*EXERCISE REQUIREMENTS*: Could you restate all of the records below exactly, with the pictures left out?

Segment Start: PROVIDED ENTRIES

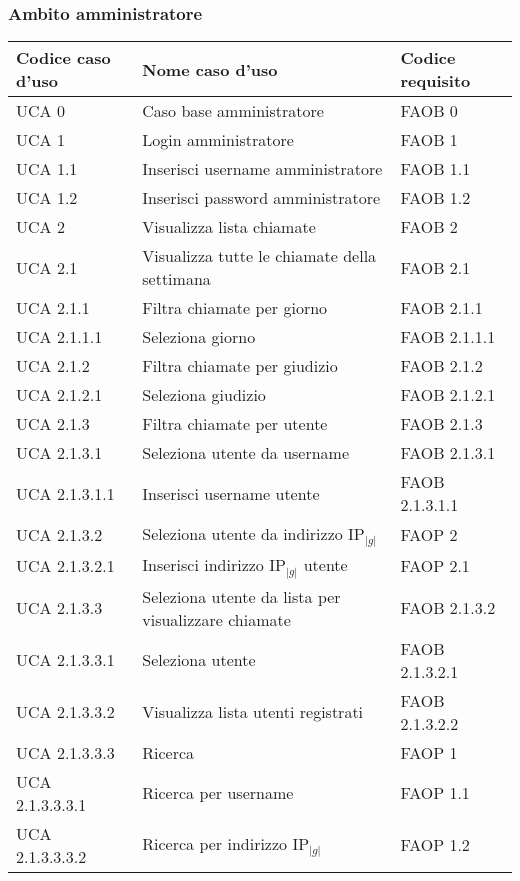 \subsubsection{Ambito amministratore}
\begin{longtable}{p{} p{} p{} }
\rowcolors{2}{light}{}
\textbf{Codice \newline caso d'uso} & \textbf{Nome caso d'uso} & \textbf{Codice requisito} \\
\midrule
\midrule
UCA 0 & Caso base amministratore & FAOB 0\\

\midrule
UCA 1 & Login amministratore & FAOB 1\\

\midrule
UCA 1.1 & Inserisci username amministratore & FAOB 1.1\\
\midrule
UCA 1.2 & Inserisci password amministratore & FAOB 1.2\\

\midrule
UCA 2 & Visualizza lista chiamate & FAOB 2\\

\midrule
UCA 2.1 & Visualizza tutte le chiamate della settimana & FAOB 2.1\\

\midrule
UCA 2.1.1 & Filtra chiamate per giorno & FAOB 2.1.1\\
\midrule
UCA 2.1.1.1 & Seleziona giorno & FAOB 2.1.1.1\\

\midrule
UCA 2.1.2 & Filtra chiamate per giudizio & FAOB 2.1.2\\
\midrule
UCA 2.1.2.1 & Seleziona giudizio & FAOB 2.1.2.1\\

\midrule
UCA 2.1.3 & Filtra chiamate per utente & FAOB 2.1.3\\
\midrule
UCA 2.1.3.1 & Seleziona utente da username & FAOB 2.1.3.1\\
\midrule
UCA 2.1.3.1.1 & Inserisci username utente & FAOB 2.1.3.1.1\\
\midrule
UCA 2.1.3.2 & Seleziona utente da indirizzo IP$_{|g|}$ & FAOP 2\\
\midrule
UCA 2.1.3.2.1 & Inserisci indirizzo IP$_{|g|}$ utente & FAOP 2.1\\
\midrule
UCA 2.1.3.3 & Seleziona utente da lista per \newline visualizzare chiamate & FAOB 2.1.3.2\\
\midrule
UCA 2.1.3.3.1 & Seleziona utente & FAOB 2.1.3.2.1\\
\midrule
UCA 2.1.3.3.2 & Visualizza lista utenti registrati & FAOB 2.1.3.2.2\\
\midrule
UCA 2.1.3.3.3 & Ricerca & FAOP 1\\
\midrule
UCA 2.1.3.3.3.1 & Ricerca per username & FAOP 1.1\\
\midrule
UCA 2.1.3.3.3.2 & Ricerca per indirizzo IP$_{|g|}$ & FAOP 1.2\\



\end{longtable}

Segment End: PROVIDED ENTRIES

*ANSWER TO THE EXERCISE*:
 \subsubsection{Ambito amministratore}
\begin{longtable}{p{} p{} p{} }
\rowcolors{2}{light}{}
\textbf{Codice \newline caso d'uso} & \textbf{Nome caso d'uso} & \textbf{Codice requisito} \\
\midrule
\midrule
UCA 0 & Caso base amministratore & FAOB 0\\

\midrule
UCA 1 & Login amministratore & FAOB 1\\

\midrule
UCA 1.1 & Inserisci username amministratore & FAOB 1.1\\
\midrule
UCA 1.2 & Inserisci password amministratore & FAOB 1.2\\

\midrule
UCA 2 & Visualizza lista chiamate & FAOB 2\\

\midrule
UCA 2.1 & Visualizza tutte le chiamate della settimana & FAOB 2.1\\

\midrule
UCA 2.1.1 & Filtra chiamate per giorno & FAOB 2.1.1\\
\midrule
UCA 2.1.1.1 & Seleziona giorno & FAOB 2.1.1.1\\

\midrule
UCA 2.1.2 & Filtra chiamate per giudizio & FAOB 2.1.2\\
\midrule
UCA 2.1.2.1 & Seleziona giudizio & FAOB 2.1.2.1\\

\midrule
UCA 2.1.3 & Filtra chiamate per utente & FAOB 2.1.3\\
\midrule
UCA 2.1.3.1 & Seleziona utente da username & FAOB 2.1.3.1\\
\midrule
UCA 2.1.3.1.1 & Inserisci username utente & FAOB 2.1.3.1.1\\
\midrule
UCA 2.1.3.2 & Seleziona utente da indirizzo IP$_{|g|}$ & FAOP 2\\
\midrule
UCA 2.1.3.2.1 & Inserisci indirizzo IP$_{|g|}$ utente & FAOP 2.1\\
\midrule
UCA 2.1.3.3 & Seleziona utente da lista per \newline visualizzare chiamate & FAOB 2.1.3.2\\
\midrule
UCA 2.1.3.3.1 & Seleziona utente & FAOB 2.1.3.2.1\\
\midrule
UCA 2.1.3.3.2 & Visualizza lista utenti registrati & FAOB 2.1.3.2.2\\
\midrule
UCA 2.1.3.3.3 & Ricerca & FAOP 1\\
\midrule
UCA 2.1.3.3.3.1 & Ricerca per username & FAOP 1.1\\
\midrule
UCA 2.1.3.3.3.2 & Ricerca per indirizzo IP$_{|g|}$ & FAOP 1.2\\



\end{longtable}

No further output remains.